Segment Start: Information given
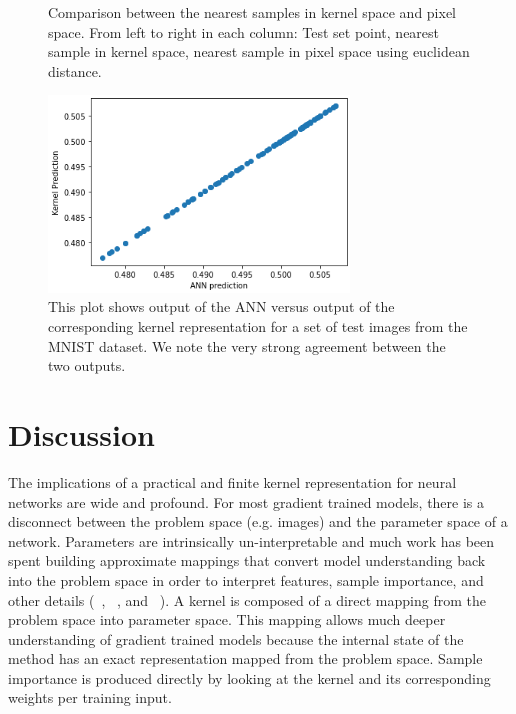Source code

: \begin{figure}
\begin{minipage}{0.2\textwidth}
            \captionsetup{labelformat=empty}
            \addtocounter{figure}{-1}
        \end{minipage}
      \caption{Comparison between the nearest samples in kernel space and pixel space. From left to right in each column: Test set point, nearest sample in kernel space, nearest sample in pixel space using euclidean distance.}
      \label{fig:near}
    \end{figure}
    

\begin{figure}[!h]
\centering
\includegraphics[width=8cm]{c3_figures/image.png}
\caption{This plot shows output of the ANN versus output of the corresponding kernel representation for a set of test images from the MNIST dataset. We note the very strong agreement between the two outputs.}  
\label{fig:agree}
\end{figure}




\section{Discussion}

The implications of a practical and finite kernel representation for neural networks are wide and profound. For most gradient trained models, there is a disconnect between the problem space (e.g. images) and the parameter space of a network. Parameters are intrinsically un-interpretable and much work has been spent building approximate mappings that convert model understanding back into the problem space in order to interpret features, sample importance, and other details (~\cite{simonyan2013deep}, ~\cite{lundberg2017unified}, and ~\cite{Selvaraju_2019}). A kernel is composed of a direct mapping from the problem space into parameter space. This mapping allows much deeper understanding of gradient trained models because the internal state of the method has an exact representation mapped from the problem space. Sample importance is produced directly by looking at the kernel and its corresponding weights per training input.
Segment End: Information given
## What to produce
Copy all the data exactly as written, but skip any picture.

## Exercise solution
Source code

: \begin{figure}
\begin{minipage}{0.2\textwidth}
            \captionsetup{labelformat=empty}
            \addtocounter{figure}{-1}
        \end{minipage}
      \caption{Comparison between the nearest samples in kernel space and pixel space. From left to right in each column: Test set point, nearest sample in kernel space, nearest sample in pixel space using euclidean distance.}
      \label{fig:near}
    \end{figure}
    

\begin{figure}[!h]
\centering
\includegraphics[width=8cm]{c3_figures/image.png}
\caption{This plot shows output of the ANN versus output of the corresponding kernel representation for a set of test images from the MNIST dataset. We note the very strong agreement between the two outputs.}  
\label{fig:agree}
\end{figure}




\section{Discussion}

The implications of a practical and finite kernel representation for neural networks are wide and profound. For most gradient trained models, there is a disconnect between the problem space (e.g. images) and the parameter space of a network. Parameters are intrinsically un-interpretable and much work has been spent building approximate mappings that convert model understanding back into the problem space in order to interpret features, sample importance, and other details (~\cite{simonyan2013deep}, ~\cite{lundberg2017unified}, and ~\cite{Selvaraju_2019}). A kernel is composed of a direct mapping from the problem space into parameter space. This mapping allows much deeper understanding of gradient trained models because the internal state of the method has an exact representation mapped from the problem space. Sample importance is produced directly by looking at the kernel and its corresponding weights per training input.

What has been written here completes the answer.